So i signed up for the netflix and I must say, I am pretty impressed.

Honestly I was expecting the service to be poor. I was expecting lag, perhaps chunky video and probably low quality.
I set it up on my ps3 and to my astonishment, there was no lag on streaming HD! Watched mad men and a documentary and there was no loss of quality.

The selection is good enough that there are many movies I want to watch, my wife pointed out some drama's and comedies she wants to watch, and a good selection of kids shows to keep the rugrat entertained. 

Overall it was much better then I expected. The lack of "blockbuster" titles is a little dissapointing, but there are enough obscure movies and independant titles that I was pleasantly suprised. They even had Tokyo Gore Police! Machine Girl! Samurai Princess! All the good shows!!
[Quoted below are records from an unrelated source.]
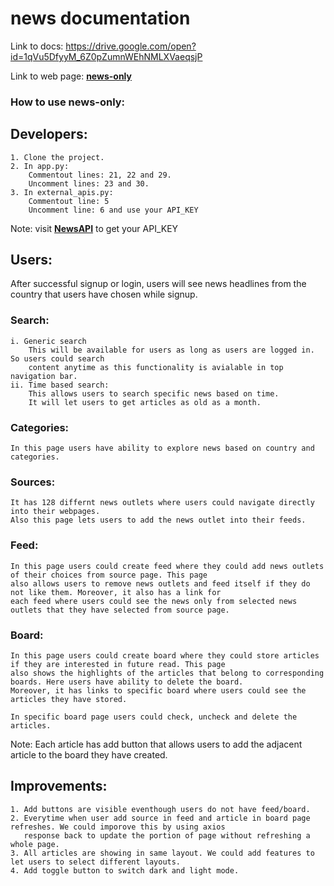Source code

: # news documentation
Link to docs:
https://drive.google.com/open?id=1qVu5DfyyM_6Z0pZumnWEhNMLXVaeqsjP

Link to web page:
**[news-only](https://news-only.herokuapp.com)**

### How to use news-only:

## Developers:
	1. Clone the project.
	2. In app.py:
	 	Commentout lines: 21, 22 and 29.
	 	Uncomment lines: 23 and 30.
	3. In external_apis.py:
	 	Commentout line: 5
	 	Uncomment line: 6 and use your API_KEY

Note: visit **[NewsAPI](https://newsapi.org)** to get your API_KEY 

## Users:
After successful signup or login, users will see news headlines from the country that
users have chosen while signup.

### Search: 
	i. Generic search
		This will be available for users as long as users are logged in. So users could search 
		content anytime as this functionality is avialable in top navigation bar.
	ii. Time based search:
		This allows users to search specific news based on time. 
		It will let users to get articles as old as a month.

### Categories:
	In this page users have ability to explore news based on country and categories.

### Sources:
	It has 128 differnt news outlets where users could navigate directly into their webpages.
	Also this page lets users to add the news outlet into their feeds. 
	
### Feed:
	In this page users could create feed where they could add news outlets of their choices from source page. This page
	also allows users to remove news outlets and feed itself if they do not like them. Moreover, it also has a link for 
	each feed where users could see the news only from selected news outlets that they have selected from source page.
	
### Board:
	In this page users could create board where they could store articles if they are interested in future read. This page 
	also shows the highlights of the articles that belong to corresponding boards. Here users have ability to delete the board.
	Moreover, it has links to specific board where users could see the articles they have stored. 
	
	In specific board page users could check, uncheck and delete the articles.

Note: Each article has add button that allows users to add the adjacent article to the board they have created.

## Improvements:
	1. Add buttons are visible eventhough users do not have feed/board. 
	2. Everytime when user add source in feed and article in board page refreshes. We could imporove this by using axios 
	   response back to update the portion of page without refreshing a whole page.
	3. All articles are showing in same layout. We could add features to let users to select different layouts.
	4. Add toggle button to switch dark and light mode.

  
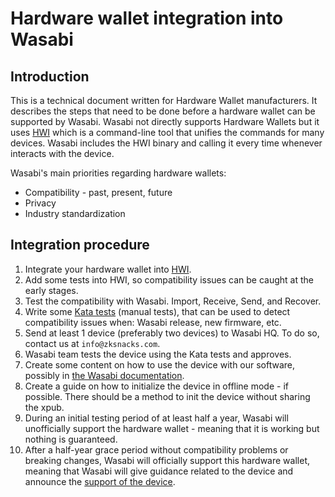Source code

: # Hardware wallet integration into Wasabi 

## Introduction 

This is a technical document written for Hardware Wallet manufacturers. It describes the steps that need to be done before a hardware wallet can be supported by Wasabi. 
Wasabi not directly supports Hardware Wallets but it uses [HWI](https://github.com/bitcoin-core/HWI) which is a command-line tool that unifies the commands for many devices. Wasabi includes the HWI binary and calling it every time whenever interacts with the device. 

Wasabi's main priorities regarding hardware wallets:
- Compatibility - past, present, future
- Privacy
- Industry standardization

## Integration procedure

1. Integrate your hardware wallet into [HWI](https://github.com/bitcoin-core/HWI).
2. Add some tests into HWI, so compatibility issues can be caught at the early stages.
3. Test the compatibility with Wasabi. Import, Receive, Send, and Recover.
4. Write some [Kata tests](https://github.com/zkSNACKs/WalletWasabi/blob/master/WalletWasabi.Tests/AcceptanceTests/HwiKatas.cs) (manual tests), that can be used to detect compatibility issues when: Wasabi release, new firmware, etc.
5. Send at least 1 device (preferably two devices) to Wasabi HQ. To do so, contact us at `info@zksnacks.com`.
6. Wasabi team tests the device using the Kata tests and approves.
7. Create some content on how to use the device with our software, possibly in [the Wasabi documentation](https://github.com/zkSNACKs/WasabiDoc/blob/master/docs/using-wasabi/ColdWasabi.md).
8. Create a guide on how to initialize the device in offline mode - if possible. There should be a method to init the device without sharing the xpub.
9. During an initial testing period of at least half a year, Wasabi will unofficially support the hardware wallet - meaning that it is working but nothing is guaranteed. 
10. After a half-year grace period without compatibility problems or breaking changes, Wasabi will officially support this hardware wallet, meaning that Wasabi will give guidance related to the device and announce the [support of the device](https://github.com/zkSNACKs/WalletWasabi/blob/master/WalletWasabi.Documentation/WasabiCompatibility.md).
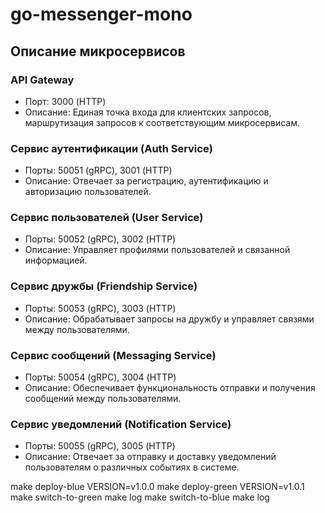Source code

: # go-messenger-mono

## Описание микросервисов

### API Gateway
- Порт: 3000 (HTTP)
- Описание: Единая точка входа для клиентских запросов, маршрутизация запросов к соответствующим микросервисам.

### Сервис аутентификации (Auth Service)
- Порты: 50051 (gRPC), 3001 (HTTP)
- Описание: Отвечает за регистрацию, аутентификацию и авторизацию пользователей.

### Сервис пользователей (User Service)
- Порты: 50052 (gRPC), 3002 (HTTP)
- Описание: Управляет профилями пользователей и связанной информацией.

### Сервис дружбы (Friendship Service)
- Порты: 50053 (gRPC), 3003 (HTTP)
- Описание: Обрабатывает запросы на дружбу и управляет связями между пользователями.

### Сервис сообщений (Messaging Service)
- Порты: 50054 (gRPC), 3004 (HTTP)
- Описание: Обеспечивает функциональность отправки и получения сообщений между пользователями.

### Сервис уведомлений (Notification Service)
- Порты: 50055 (gRPC), 3005 (HTTP)
- Описание: Отвечает за отправку и доставку уведомлений пользователям о различных событиях в системе.


make deploy-blue VERSION=v1.0.0
make deploy-green VERSION=v1.0.1
make switch-to-green
make log
make switch-to-blue
make log
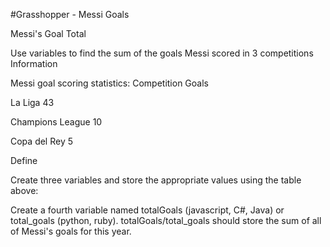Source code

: #Grasshopper - Messi Goals

Messi's Goal Total

Use variables to find the sum of the goals Messi scored in 3 competitions
Information

Messi goal scoring statistics:
Competition 	Goals

La Liga 	43

Champions League 	10

Copa del Rey 	5

Define

Create three variables and store the appropriate values using the table above:

Create a fourth variable named totalGoals (javascript, C#, Java) or total_goals (python, ruby). totalGoals/total_goals should store the sum of all of Messi's goals for this year.
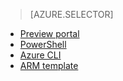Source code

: > [AZURE.SELECTOR]
- [Preview portal](/documentation/articles/virtual-networks-create-vnet-arm-pportal)
- [PowerShell](/documentation/articles/virtual-networks-create-vnet-arm-ps)
- [Azure CLI](/documentation/articles/virtual-networks-create-vnet-arm-cli)
- [ARM template](/documentation/articles/virtual-networks-create-vnet-arm-template-click)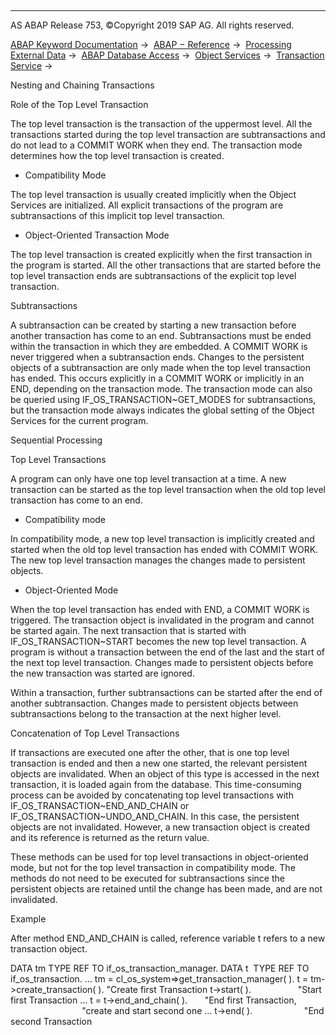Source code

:   

* * *

AS ABAP Release 753, ©Copyright 2019 SAP AG. All rights reserved.

[ABAP Keyword Documentation](javascript:call_link\('abenabap.htm'\)) →  [ABAP − Reference](javascript:call_link\('abenabap_reference.htm'\)) →  [Processing External Data](javascript:call_link\('abenabap_language_external_data.htm'\)) →  [ABAP Database Access](javascript:call_link\('abenabap_sql.htm'\)) →  [Object Services](javascript:call_link\('abenabap_object_services.htm'\)) →  [Transaction Service](javascript:call_link\('abenabap_object_services_transact.htm'\)) → 

Nesting and Chaining Transactions

Role of the Top Level Transaction

The top level transaction is the transaction of the uppermost level. All the transactions started during the top level transaction are subtransactions and do not lead to a COMMIT WORK when they end. The transaction mode determines how the top level transaction is created.

-   Compatibility Mode

The top level transaction is usually created implicitly when the Object Services are initialized. All explicit transactions of the program are subtransactions of this implicit top level transaction.

-   Object-Oriented Transaction Mode

The top level transaction is created explicitly when the first transaction in the program is started. All the other transactions that are started before the top level transaction ends are subtransactions of the explicit top level transaction.

Subtransactions

A subtransaction can be created by starting a new transaction before another transaction has come to an end. Subtransactions must be ended within the transaction in which they are embedded. A COMMIT WORK is never triggered when a subtransaction ends. Changes to the persistent objects of a subtransaction are only made when the top level transaction has ended. This occurs explicitly in a COMMIT WORK or implicitly in an END, depending on the transaction mode. The transaction mode can also be queried using IF\_OS\_TRANSACTION~GET\_MODES for subtransactions, but the transaction mode always indicates the global setting of the Object Services for the current program.

Sequential Processing

Top Level Transactions

A program can only have one top level transaction at a time. A new transaction can be started as the top level transaction when the old top level transaction has come to an end.

-   Compatibility mode

In compatibility mode, a new top level transaction is implicitly created and started when the old top level transaction has ended with COMMIT WORK. The new top level transaction manages the changes made to persistent objects.

-   Object-Oriented Mode

When the top level transaction has ended with END, a COMMIT WORK is triggered. The transaction object is invalidated in the program and cannot be started again. The next transaction that is started with IF\_OS\_TRANSACTION~START becomes the new top level transaction. A program is without a transaction between the end of the last and the start of the next top level transaction. Changes made to persistent objects before the new transaction was started are ignored.

Within a transaction, further subtransactions can be started after the end of another subtransaction. Changes made to persistent objects between subtransactions belong to the transaction at the next higher level.

Concatenation of Top Level Transactions

If transactions are executed one after the other, that is one top level transaction is ended and then a new one started, the relevant persistent objects are invalidated. When an object of this type is accessed in the next transaction, it is loaded again from the database. This time-consuming process can be avoided by concatenating top level transactions with IF\_OS\_TRANSACTION~END\_AND\_CHAIN or IF\_OS\_TRANSACTION~UNDO\_AND\_CHAIN. In this case, the persistent objects are not invalidated. However, a new transaction object is created and its reference is returned as the return value.

These methods can be used for top level transactions in object-oriented mode, but not for the top level transaction in compatibility mode. The methods do not need to be executed for subtransactions since the persistent objects are retained until the change has been made, and are not invalidated.

Example

After method END\_AND\_CHAIN is called, reference variable t refers to a new transaction object.

DATA tm TYPE REF TO if\_os\_transaction\_manager.
DATA t  TYPE REF TO if\_os\_transaction.
...
tm = cl\_os\_system=>get\_transaction\_manager( ).
t = tm->create\_transaction( ). "Create first Transaction
t->start( ).                   "Start first Transaction
...
t = t->end\_and\_chain( ).       "End first Transaction,
                               "create and start second one
...
t->end( ).                     "End second Transaction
The ability to register 6 devices to your account is nice, and I tested streaming different shows to multiple devices at the same time. It worked flawlessly. This means I can let the kid watch some kid shows while catching up on tv series on my laptop, while wifey watches her dramas on her mac/ipad. Very cool. 

Now to upgrade my internet for more bandwidth.

I will definately be staying on past the trail as 8 bux a month for all this media seems too good to be true. I hope they don't go the way of Hula and raise the rates, add advertising ect.. 

Two thumbs up!


----------



## tony1928

I'm also considering signing up for the trial. I was using Netflix while staying at my friend's place in san fran and it was great. No noticeable lag though sometimes it would clog the connection for other internet users in the house. Love the variety of the content. Only thing I wish was that there would be a way to save or at least bookmark a show that you wanted to have to ability to view again in the future. Only thing I saw was that it kept a list of previously viewed shows for you but I'm assuming that list doesn't go on forever. Does anyone know if there's a way to do that? I'm thinking of getting rid of my Moviecentral channels on Bell and going Netflix. Can't go wrong for $8 if you have sufficient bandwidth.


----------



## effox

I watch my television shows online via megavideo, however I'm planning on getting netflix for my parents. Hoepfully its intuitive enough so they can utilize it easily. My only primary concern is new releases, they watch a lot of tv, so if there isn't tons of new releases maybe this isn't the service for them.


----------



## yuppa

I am such a fanboy of this service now


----------



## eternity302

WOW! Thanks for sharing! I didn't know you can stream it through systems! Always heard of it, but never seen how it works!
Anyways, anyone know how it streams through the nintendo wii?


----------



## donjuan_corn

I'm just really sad that newer movies aren't shown on it or I would get it, i'm a movie buff and if I wanted to watch things i've already seen I would just see what's on t.v..


----------



## yuppa

There are a ton of movies, and I feel the selection is pretty good.. Lots of akira kurosawa flicks, many obscure and independant films.. I highly recommend at least trying the free trial to view their selection personally..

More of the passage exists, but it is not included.